JUSTICE : LA MORT « BIEN OPPORTUNE » D’ÖMER GÜNEY
Le 9 janvier 2013, trois militantes de la gauche kurde, Sakinê Cansiz, Fidan Dogan et Leyla Saylemez, étaient abattues à Paris, en plein jour. L’enquête a montré que l’assassin, Ömer Güney, un militant d’extrême droite, était connecté aux services secrets turcs. Les investigations ne sont pas allées plus loin. Raison d’État : Paris n’a pas voulu se fâcher avec Ankara. Que vaut la vie de trois révolutionnaires kurdes ?
Gravement malade, l’assassin est finalement mort en prison un mois avant l’ouverture de son procès, qui devait avoir lieu le 23 janvier. Frustration et colère dans la diaspora kurde. Les avocats des familles ont dénoncé le peu d’empressement du parquet à fixer une date d’audience, alors qu’on savait Güney en fin de vie, permettant cette mort « bien opportune » alors que l’enquête n’a jamais été achevée. Conclusion : « La France n’est toujours pas capable de juger un crime politique commis sur le territoire français par des services secrets étrangers. »
Pour que l’affaire soit malgré tout jugée, la diaspora kurde organise une grande manifestation chaque année à Paris. Le 7 janvier, plusieurs milliers de personnes venues de France, d’Allemagne et de Belgique ont ainsi défilé à Paris, encadrés par un fort dispositif policier. Le Conseil démocratique kurde de France (CDKF) avait également mis en place un solide service d’ordre, et chaque manifestant.e était préalablement fouillé.e, pour réduire le risque d’attentat terroriste.
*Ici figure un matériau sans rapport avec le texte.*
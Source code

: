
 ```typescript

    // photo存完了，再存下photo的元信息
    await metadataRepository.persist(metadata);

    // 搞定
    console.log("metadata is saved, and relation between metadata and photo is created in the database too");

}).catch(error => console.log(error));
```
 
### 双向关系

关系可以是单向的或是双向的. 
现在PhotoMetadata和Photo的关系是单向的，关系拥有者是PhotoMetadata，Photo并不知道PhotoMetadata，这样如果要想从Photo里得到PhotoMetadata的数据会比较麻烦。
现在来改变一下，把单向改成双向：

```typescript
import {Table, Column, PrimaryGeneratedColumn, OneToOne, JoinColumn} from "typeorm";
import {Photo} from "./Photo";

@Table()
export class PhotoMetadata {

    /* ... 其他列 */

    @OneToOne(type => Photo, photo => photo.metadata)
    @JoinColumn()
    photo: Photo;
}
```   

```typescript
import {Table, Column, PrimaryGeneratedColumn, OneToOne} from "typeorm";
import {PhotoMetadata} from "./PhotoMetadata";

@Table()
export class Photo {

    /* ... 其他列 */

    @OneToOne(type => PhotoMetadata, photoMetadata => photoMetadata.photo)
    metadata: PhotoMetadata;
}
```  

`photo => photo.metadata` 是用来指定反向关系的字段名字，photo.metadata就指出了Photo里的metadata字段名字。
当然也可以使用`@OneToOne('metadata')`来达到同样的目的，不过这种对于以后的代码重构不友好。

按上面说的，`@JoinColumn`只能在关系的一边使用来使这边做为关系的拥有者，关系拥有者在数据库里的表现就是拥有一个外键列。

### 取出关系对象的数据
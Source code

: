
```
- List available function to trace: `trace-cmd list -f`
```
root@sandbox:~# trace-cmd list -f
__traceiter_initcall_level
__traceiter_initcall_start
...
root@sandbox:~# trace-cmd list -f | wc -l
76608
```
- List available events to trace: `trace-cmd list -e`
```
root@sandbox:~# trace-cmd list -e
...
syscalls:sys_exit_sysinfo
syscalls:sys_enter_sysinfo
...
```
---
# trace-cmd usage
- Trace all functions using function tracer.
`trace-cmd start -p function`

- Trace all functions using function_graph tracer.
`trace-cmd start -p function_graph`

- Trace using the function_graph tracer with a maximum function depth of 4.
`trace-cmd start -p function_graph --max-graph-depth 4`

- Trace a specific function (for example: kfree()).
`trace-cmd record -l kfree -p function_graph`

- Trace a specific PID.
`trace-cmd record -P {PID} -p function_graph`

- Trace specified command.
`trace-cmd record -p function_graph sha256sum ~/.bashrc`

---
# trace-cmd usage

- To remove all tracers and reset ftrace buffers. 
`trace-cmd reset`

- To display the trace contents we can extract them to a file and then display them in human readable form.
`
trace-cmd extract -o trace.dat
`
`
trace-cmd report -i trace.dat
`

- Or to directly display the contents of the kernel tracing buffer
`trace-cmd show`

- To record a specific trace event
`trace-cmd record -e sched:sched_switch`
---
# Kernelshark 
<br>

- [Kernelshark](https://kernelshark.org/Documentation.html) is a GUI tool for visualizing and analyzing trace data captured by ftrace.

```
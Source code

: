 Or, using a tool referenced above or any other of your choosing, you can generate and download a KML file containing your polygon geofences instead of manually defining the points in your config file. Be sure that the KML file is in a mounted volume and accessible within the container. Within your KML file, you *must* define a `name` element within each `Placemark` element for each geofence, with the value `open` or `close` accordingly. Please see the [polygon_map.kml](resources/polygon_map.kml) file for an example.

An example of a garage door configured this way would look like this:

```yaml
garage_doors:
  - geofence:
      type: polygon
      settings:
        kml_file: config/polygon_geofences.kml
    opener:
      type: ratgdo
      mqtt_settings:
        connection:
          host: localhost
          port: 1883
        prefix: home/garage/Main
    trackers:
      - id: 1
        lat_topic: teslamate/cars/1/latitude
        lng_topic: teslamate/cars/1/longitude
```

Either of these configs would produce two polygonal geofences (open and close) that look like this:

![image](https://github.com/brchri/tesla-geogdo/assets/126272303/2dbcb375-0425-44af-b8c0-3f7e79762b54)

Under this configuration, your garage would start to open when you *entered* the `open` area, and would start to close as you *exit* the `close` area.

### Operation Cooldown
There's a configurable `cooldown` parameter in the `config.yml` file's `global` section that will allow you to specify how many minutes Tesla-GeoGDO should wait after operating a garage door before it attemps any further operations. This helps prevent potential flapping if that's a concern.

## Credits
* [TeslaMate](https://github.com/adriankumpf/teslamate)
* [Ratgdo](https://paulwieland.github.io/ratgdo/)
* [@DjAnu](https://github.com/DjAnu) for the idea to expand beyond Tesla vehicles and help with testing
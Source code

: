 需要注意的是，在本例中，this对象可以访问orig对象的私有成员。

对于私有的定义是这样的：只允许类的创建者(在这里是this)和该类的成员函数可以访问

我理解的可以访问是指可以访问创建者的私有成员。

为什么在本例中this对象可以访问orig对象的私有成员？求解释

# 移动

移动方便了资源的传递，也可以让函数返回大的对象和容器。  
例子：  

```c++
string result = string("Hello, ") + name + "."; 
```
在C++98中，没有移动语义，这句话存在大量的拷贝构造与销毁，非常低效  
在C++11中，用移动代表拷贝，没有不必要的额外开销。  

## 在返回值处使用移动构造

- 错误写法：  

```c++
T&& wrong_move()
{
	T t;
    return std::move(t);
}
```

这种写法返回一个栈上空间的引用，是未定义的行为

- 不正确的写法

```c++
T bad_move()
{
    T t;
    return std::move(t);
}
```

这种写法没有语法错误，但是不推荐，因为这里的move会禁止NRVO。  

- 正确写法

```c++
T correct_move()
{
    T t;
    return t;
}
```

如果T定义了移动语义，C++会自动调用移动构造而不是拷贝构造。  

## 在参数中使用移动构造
Des délégations amazigh et arménienne étaient là, ainsi qu’AL, le NPA, le PCF, la CGA, la CNT et l’Union syndicale Solidaires.
- Près de 4.000 personnes ont défilé le 7 janvier à Paris à l’appel des organisations kurdes pour réclamer vérité et justice.
- (c) Xénia Kozlitina
Dans son allocution, AL a affirmé sa solidarité avec toutes celles et ceux qui luttent pour la justice sociale, la démocratie et l’égalité, et a dénoncé la duplicité du gouvernement français. Celui-ci salue la gauche kurde quand elle combat Daech, mais maintient le PKK sur la liste des organisations terroristes et bloque l’enquête sur l’assassinat de 2013. Ce même gouvernement condamne l’étouffement de la liberté de la presse en Turquie mais se tait quand l’armée turque martyrise le Kurdistan. Le discours, traduit en turc, a été très applaudi.